## GIVEN RECORDS:

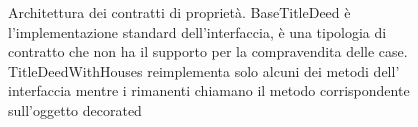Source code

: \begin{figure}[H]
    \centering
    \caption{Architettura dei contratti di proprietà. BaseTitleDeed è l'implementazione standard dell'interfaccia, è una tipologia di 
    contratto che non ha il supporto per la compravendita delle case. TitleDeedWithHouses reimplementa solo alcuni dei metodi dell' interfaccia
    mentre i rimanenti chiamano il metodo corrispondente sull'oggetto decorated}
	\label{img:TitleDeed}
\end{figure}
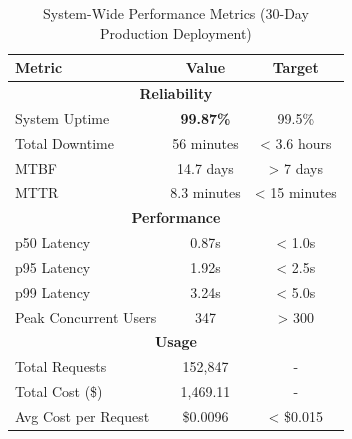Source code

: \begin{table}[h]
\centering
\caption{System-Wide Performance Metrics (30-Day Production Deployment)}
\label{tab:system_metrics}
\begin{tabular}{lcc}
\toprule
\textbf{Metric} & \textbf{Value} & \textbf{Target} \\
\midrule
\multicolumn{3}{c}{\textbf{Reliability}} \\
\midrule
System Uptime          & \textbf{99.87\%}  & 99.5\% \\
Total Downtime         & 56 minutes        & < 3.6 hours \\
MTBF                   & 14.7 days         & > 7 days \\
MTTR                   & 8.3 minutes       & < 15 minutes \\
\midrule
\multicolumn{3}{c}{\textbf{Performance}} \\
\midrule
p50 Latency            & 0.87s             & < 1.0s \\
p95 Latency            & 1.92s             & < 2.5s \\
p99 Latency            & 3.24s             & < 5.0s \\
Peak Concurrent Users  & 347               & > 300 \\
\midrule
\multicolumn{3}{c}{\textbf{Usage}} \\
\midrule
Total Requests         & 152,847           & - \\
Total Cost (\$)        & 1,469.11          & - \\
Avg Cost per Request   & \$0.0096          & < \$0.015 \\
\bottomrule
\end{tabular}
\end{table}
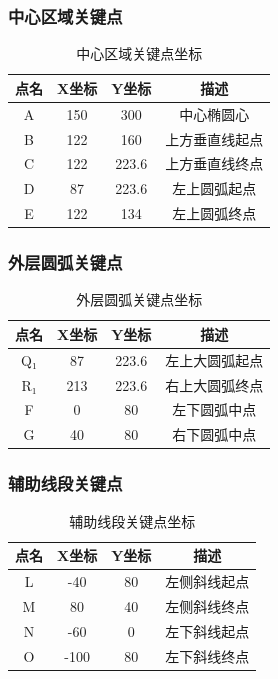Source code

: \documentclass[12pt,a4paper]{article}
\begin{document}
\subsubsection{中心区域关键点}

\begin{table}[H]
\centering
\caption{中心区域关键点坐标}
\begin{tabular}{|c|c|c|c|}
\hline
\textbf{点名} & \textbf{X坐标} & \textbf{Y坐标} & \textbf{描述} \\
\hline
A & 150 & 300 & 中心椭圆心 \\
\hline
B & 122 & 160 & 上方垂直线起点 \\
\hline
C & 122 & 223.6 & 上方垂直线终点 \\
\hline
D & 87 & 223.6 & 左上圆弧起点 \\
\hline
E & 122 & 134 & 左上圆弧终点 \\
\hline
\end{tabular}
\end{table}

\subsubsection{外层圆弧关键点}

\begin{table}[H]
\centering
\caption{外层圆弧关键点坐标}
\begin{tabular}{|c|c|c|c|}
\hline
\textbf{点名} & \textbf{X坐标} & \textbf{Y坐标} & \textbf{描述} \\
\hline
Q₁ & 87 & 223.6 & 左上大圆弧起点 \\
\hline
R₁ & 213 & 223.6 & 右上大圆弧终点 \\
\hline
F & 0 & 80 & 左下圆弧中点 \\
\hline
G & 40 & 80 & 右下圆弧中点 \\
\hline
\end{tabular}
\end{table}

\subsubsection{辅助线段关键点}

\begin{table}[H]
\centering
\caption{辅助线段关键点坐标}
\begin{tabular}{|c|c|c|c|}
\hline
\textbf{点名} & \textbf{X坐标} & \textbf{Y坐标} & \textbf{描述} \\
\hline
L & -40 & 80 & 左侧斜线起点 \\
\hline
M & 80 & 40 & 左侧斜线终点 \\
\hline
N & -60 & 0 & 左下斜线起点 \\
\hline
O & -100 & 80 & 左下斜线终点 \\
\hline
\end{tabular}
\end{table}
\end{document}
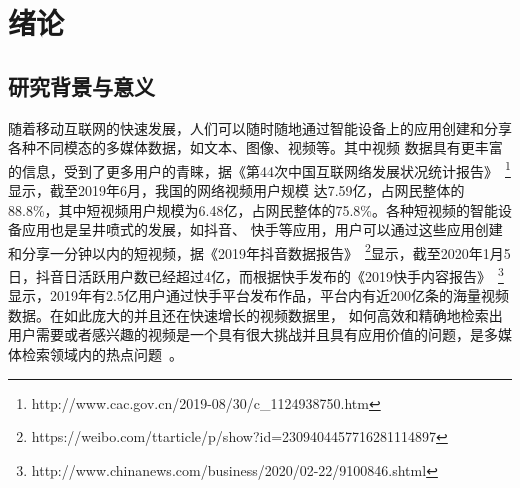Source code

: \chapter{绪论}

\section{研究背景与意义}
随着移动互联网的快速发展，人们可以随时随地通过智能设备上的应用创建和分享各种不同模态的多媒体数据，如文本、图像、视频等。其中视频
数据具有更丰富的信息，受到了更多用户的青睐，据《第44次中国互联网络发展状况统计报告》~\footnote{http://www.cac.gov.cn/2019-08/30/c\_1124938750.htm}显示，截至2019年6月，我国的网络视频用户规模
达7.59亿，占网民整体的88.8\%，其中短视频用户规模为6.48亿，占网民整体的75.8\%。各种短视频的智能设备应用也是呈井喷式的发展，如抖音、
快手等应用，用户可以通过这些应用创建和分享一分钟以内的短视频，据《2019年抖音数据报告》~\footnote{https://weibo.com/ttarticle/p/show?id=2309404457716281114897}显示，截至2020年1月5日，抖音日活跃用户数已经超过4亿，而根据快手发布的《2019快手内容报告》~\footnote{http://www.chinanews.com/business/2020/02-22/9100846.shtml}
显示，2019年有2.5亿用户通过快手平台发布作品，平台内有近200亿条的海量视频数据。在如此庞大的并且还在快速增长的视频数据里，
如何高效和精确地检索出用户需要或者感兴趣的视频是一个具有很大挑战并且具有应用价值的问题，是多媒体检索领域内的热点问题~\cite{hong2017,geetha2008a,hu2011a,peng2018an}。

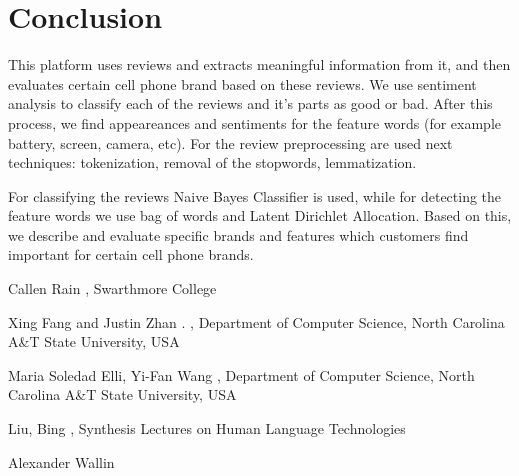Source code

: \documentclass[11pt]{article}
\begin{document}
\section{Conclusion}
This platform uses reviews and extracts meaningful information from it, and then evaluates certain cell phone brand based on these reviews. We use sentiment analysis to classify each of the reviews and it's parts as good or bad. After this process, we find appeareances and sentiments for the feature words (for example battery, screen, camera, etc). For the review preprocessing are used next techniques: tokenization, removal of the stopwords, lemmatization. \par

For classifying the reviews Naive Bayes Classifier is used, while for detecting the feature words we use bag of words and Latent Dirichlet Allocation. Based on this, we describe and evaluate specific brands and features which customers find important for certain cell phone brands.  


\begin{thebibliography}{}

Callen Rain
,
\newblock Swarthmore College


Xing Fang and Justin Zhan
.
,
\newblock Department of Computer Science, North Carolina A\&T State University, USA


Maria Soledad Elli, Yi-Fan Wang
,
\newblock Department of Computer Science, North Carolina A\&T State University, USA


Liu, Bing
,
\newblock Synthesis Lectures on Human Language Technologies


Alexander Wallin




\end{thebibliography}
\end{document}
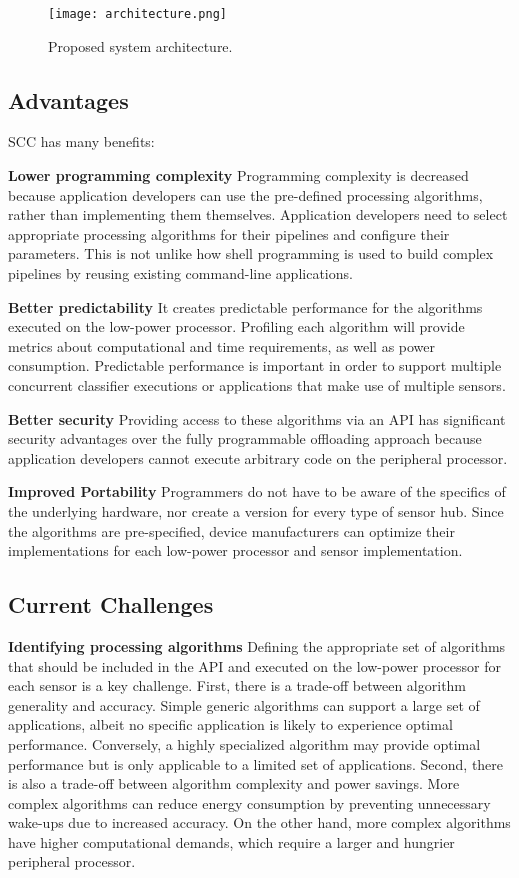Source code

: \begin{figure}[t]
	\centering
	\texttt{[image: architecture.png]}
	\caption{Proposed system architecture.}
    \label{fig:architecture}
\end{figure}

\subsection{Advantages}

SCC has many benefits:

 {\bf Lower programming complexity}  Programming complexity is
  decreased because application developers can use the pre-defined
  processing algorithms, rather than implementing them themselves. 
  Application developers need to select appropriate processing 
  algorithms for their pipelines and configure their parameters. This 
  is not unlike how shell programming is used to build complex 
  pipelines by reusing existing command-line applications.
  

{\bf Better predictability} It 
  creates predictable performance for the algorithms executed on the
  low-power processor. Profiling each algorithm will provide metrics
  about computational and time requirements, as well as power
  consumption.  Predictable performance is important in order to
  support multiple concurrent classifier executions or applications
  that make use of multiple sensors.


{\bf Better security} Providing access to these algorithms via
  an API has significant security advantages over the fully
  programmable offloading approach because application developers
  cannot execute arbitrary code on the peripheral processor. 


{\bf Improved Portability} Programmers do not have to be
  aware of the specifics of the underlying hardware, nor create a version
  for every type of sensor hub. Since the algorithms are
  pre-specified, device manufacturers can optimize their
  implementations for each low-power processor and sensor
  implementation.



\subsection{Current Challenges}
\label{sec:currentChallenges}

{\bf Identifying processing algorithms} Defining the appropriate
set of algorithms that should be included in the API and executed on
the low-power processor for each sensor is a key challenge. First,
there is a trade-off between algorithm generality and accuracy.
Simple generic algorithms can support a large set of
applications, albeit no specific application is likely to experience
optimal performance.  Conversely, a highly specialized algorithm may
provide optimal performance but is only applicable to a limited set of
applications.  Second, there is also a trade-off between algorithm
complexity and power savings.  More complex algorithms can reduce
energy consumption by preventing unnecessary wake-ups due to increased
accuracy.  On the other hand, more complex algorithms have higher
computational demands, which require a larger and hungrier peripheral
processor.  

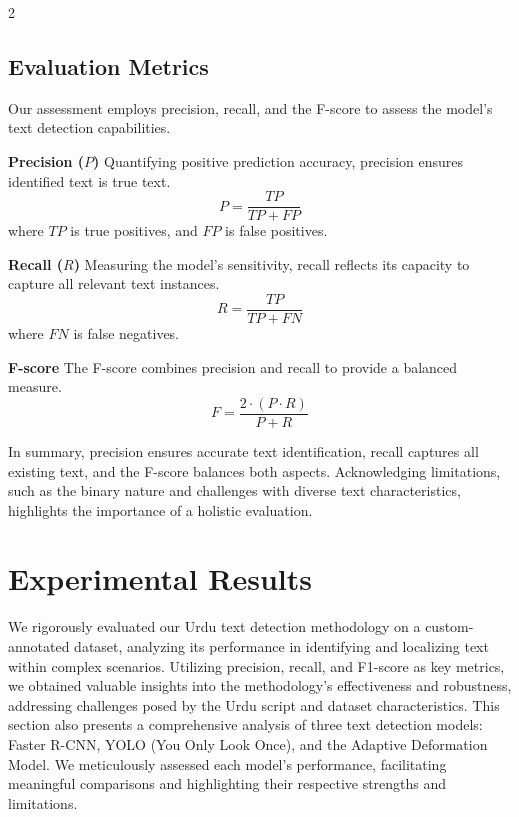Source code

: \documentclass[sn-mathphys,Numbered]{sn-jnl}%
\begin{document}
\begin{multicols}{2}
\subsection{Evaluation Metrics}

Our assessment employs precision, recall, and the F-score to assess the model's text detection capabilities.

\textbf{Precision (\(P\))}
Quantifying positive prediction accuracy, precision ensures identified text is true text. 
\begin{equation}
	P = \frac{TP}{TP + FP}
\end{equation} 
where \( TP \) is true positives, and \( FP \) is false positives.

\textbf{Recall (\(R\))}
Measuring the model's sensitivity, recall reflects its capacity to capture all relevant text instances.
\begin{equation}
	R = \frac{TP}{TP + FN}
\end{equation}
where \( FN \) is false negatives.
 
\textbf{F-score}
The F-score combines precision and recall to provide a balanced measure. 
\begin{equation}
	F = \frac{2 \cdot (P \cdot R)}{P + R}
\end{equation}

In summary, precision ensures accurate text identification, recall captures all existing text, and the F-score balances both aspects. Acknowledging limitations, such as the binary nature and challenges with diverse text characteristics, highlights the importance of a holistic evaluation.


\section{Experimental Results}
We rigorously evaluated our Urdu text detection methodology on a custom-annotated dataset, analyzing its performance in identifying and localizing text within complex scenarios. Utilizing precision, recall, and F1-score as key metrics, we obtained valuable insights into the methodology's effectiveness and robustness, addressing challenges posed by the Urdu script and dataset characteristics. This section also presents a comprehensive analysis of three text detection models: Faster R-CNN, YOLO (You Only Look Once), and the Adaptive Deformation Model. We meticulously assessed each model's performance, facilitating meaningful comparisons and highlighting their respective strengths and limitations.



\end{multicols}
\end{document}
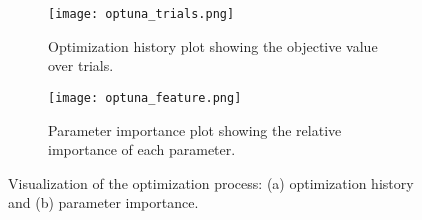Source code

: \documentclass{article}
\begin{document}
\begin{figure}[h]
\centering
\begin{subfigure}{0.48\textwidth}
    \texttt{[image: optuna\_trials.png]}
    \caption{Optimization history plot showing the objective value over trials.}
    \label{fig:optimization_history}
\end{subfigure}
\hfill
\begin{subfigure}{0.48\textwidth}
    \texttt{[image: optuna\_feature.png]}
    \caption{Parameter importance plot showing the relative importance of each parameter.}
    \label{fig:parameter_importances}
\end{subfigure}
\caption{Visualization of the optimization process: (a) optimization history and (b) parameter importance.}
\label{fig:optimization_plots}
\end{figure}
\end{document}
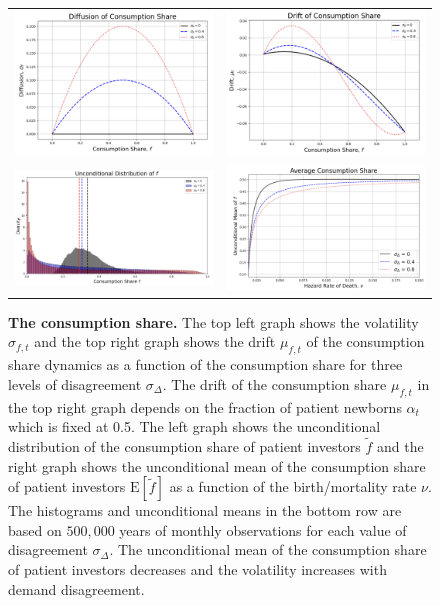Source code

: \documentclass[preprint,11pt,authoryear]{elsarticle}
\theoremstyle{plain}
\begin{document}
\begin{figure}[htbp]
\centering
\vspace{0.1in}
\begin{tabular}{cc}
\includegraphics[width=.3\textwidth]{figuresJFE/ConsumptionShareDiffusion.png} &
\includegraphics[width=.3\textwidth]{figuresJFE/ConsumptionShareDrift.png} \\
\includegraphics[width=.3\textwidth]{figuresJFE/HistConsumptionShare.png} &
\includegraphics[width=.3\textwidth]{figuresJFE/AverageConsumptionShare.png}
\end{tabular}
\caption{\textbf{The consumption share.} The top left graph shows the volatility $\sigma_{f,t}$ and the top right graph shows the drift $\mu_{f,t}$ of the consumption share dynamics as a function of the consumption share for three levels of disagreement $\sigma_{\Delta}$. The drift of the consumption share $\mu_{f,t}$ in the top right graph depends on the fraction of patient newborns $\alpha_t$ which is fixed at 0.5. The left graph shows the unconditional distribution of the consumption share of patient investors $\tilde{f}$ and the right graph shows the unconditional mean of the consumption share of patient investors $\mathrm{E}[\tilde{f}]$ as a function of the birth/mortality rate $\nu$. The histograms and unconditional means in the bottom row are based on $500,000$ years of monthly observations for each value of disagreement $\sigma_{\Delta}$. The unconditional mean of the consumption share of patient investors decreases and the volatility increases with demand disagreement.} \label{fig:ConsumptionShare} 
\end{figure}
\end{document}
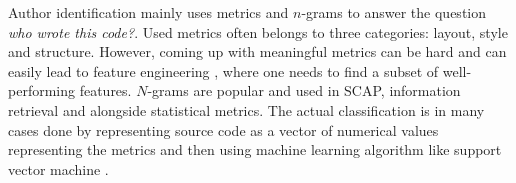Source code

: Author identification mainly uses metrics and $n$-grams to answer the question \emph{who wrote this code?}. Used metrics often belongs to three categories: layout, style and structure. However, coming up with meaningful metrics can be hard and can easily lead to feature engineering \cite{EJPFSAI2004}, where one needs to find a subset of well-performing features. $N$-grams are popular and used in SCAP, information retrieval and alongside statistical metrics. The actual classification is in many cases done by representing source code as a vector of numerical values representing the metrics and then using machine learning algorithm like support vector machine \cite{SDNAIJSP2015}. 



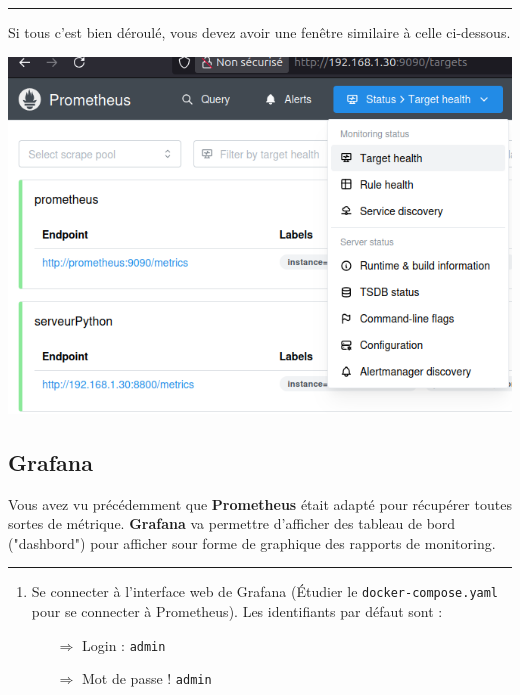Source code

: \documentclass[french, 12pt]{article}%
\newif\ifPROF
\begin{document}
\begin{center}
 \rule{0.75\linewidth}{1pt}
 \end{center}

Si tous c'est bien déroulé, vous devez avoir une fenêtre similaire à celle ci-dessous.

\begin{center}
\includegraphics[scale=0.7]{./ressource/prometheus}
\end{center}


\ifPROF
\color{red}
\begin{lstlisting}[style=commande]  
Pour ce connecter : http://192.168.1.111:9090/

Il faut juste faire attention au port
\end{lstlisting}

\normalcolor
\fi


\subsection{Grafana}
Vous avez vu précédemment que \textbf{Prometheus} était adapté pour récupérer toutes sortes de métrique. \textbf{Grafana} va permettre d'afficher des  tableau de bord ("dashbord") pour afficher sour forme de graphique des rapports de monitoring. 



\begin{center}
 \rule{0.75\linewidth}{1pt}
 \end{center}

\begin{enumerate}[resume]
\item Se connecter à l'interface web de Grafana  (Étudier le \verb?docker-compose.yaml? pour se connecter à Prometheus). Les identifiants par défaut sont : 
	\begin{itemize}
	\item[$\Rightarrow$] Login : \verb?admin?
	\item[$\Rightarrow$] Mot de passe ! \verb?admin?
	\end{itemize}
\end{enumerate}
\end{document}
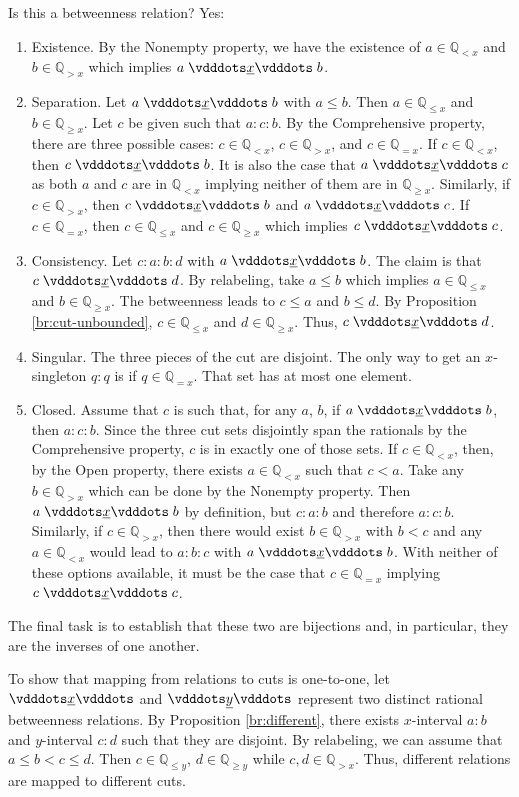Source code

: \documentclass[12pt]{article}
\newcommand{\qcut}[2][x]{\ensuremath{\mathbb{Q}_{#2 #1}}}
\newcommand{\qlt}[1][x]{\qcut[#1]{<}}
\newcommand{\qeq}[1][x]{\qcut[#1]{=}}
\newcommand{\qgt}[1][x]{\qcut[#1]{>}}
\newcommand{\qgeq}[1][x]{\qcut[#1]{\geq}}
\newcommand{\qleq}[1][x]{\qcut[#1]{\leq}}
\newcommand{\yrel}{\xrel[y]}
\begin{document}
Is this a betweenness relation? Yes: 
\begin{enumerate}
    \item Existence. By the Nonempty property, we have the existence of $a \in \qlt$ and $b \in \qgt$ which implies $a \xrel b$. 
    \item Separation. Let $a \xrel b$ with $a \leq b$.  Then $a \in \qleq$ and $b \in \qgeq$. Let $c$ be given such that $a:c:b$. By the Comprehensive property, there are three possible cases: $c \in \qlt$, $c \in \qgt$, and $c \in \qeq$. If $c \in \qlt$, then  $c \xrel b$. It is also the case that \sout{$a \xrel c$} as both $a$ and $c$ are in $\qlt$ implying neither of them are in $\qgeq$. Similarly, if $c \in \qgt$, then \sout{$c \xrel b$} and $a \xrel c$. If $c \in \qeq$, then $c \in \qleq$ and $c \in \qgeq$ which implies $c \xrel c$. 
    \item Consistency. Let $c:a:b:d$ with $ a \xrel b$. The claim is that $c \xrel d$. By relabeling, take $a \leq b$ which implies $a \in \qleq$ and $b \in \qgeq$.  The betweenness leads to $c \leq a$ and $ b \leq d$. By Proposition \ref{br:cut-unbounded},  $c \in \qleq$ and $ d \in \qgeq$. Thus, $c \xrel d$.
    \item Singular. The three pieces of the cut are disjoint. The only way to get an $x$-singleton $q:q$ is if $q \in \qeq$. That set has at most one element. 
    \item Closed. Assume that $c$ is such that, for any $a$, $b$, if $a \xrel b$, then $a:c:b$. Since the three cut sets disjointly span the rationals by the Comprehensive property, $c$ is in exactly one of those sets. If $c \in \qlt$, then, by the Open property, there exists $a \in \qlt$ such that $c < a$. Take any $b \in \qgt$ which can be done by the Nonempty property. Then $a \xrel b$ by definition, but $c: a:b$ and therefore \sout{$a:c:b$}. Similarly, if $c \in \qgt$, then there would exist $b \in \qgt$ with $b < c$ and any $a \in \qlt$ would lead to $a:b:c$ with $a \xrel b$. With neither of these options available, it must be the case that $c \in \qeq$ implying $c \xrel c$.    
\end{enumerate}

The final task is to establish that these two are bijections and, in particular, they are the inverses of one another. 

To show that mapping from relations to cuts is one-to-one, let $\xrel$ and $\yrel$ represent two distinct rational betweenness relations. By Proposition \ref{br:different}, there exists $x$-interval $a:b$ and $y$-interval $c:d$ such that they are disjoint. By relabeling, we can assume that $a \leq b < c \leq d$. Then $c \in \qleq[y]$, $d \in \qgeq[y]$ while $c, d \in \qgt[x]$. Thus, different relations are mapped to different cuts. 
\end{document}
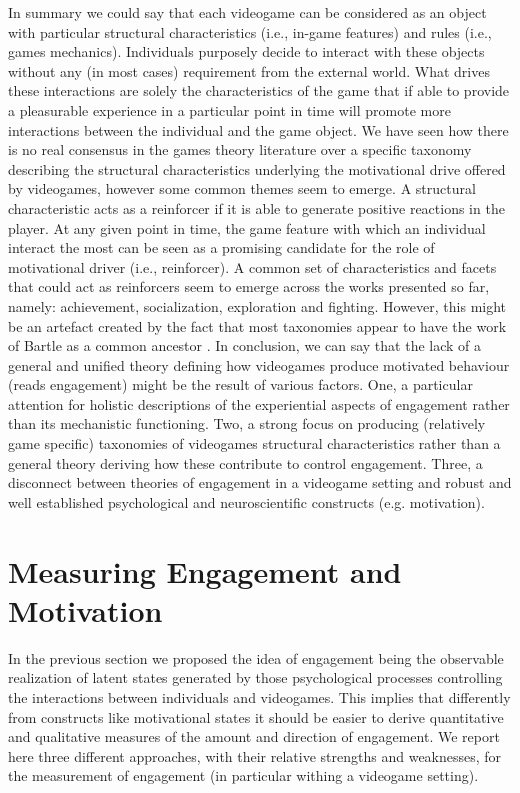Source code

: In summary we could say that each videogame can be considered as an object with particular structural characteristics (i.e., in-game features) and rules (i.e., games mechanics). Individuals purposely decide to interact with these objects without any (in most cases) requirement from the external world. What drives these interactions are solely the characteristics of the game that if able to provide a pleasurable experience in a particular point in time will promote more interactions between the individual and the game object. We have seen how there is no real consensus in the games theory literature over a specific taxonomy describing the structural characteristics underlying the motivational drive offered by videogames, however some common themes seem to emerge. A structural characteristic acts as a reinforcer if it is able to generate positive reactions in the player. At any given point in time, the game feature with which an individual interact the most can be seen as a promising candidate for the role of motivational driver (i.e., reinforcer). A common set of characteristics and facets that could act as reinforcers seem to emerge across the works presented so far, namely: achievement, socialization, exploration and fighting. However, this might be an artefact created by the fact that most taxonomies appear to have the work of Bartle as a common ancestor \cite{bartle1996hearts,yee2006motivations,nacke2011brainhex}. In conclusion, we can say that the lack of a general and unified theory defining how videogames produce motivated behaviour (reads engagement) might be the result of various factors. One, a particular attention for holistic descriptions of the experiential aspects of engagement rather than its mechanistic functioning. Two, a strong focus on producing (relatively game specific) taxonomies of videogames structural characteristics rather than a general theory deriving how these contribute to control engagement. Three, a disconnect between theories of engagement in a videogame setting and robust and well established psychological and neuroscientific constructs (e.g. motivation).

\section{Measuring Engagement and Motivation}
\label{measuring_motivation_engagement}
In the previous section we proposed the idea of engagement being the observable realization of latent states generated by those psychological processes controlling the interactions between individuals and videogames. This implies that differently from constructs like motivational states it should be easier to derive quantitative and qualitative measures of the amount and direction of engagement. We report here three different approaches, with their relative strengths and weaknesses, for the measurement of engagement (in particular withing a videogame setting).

## EXERCISE GOAL:
Go through the preceding material and copy each line that has the word "newblock".

## SOLUTION FOR THIS PROBLEM:
\newblock Swarthmore College
\newblock Department of Computer Science, North Carolina A\&T State University, USA
\newblock Department of Computer Science, North Carolina A\&T State University, USA
\newblock Synthesis Lectures on Human Language Technologies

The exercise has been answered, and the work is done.